═══ Supplied data

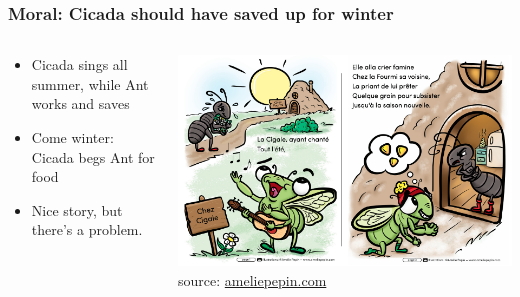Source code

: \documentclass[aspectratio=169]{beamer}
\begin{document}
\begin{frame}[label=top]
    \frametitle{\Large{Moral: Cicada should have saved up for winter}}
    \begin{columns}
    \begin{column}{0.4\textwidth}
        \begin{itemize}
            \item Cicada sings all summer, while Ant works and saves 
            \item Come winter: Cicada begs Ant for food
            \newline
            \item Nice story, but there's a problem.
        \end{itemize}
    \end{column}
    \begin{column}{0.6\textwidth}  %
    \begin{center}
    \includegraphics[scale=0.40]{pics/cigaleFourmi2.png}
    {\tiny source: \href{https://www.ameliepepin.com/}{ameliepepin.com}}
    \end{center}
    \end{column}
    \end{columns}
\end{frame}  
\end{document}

══════
═══ Supplied data

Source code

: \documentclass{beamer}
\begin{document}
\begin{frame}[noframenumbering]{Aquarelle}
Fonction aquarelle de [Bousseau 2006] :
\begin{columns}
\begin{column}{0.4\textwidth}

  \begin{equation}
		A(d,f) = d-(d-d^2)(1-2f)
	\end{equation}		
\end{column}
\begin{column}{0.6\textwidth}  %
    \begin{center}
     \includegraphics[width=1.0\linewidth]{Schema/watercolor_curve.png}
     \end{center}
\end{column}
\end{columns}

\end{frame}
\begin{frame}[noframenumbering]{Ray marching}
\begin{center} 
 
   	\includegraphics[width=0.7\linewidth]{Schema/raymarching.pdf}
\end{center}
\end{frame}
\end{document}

══════
═══ Supplied data

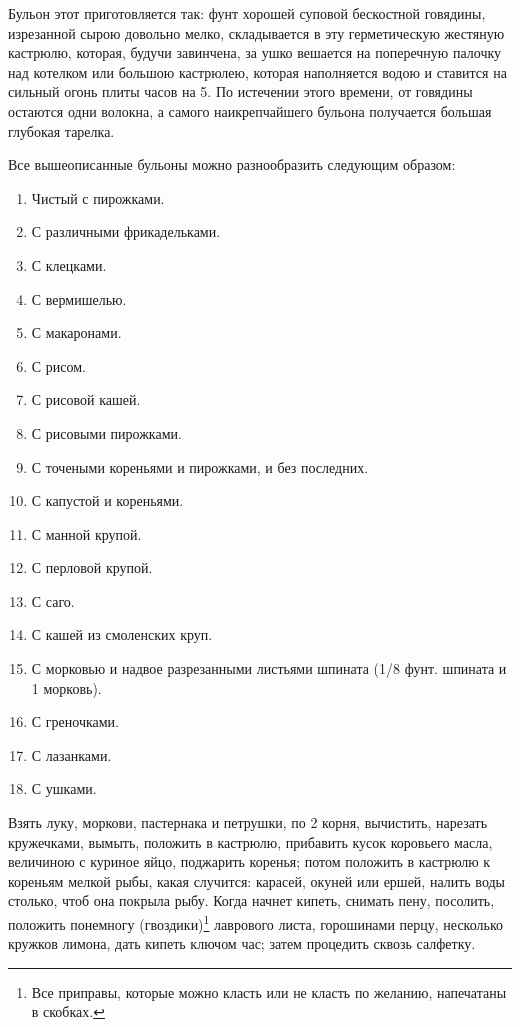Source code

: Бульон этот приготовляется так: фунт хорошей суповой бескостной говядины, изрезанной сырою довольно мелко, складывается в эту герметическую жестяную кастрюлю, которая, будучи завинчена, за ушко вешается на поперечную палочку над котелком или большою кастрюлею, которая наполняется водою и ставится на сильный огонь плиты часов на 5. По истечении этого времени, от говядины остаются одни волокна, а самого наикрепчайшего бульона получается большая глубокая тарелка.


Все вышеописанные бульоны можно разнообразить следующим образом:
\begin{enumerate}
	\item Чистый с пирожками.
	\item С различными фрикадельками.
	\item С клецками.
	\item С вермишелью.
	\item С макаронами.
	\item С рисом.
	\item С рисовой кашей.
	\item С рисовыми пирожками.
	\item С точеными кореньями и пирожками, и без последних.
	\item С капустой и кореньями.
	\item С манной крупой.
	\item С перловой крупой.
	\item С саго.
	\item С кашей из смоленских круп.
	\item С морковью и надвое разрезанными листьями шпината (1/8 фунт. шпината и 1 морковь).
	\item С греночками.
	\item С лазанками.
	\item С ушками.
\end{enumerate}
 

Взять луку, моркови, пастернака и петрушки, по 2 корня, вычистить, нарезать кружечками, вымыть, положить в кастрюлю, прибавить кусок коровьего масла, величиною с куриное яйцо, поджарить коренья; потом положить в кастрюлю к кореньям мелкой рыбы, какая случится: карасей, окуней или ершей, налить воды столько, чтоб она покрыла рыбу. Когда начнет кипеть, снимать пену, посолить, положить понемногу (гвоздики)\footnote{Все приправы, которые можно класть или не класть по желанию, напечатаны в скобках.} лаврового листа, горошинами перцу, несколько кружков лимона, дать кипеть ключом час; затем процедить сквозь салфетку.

══════

Your assignment - Copy out each line in the preceding records that contains "Cicada".

Answer to this task -
    \frametitle{\Large{Moral: Cicada should have saved up for winter}}
            \item Cicada sings all summer, while Ant works and saves 
            \item Come winter: Cicada begs Ant for food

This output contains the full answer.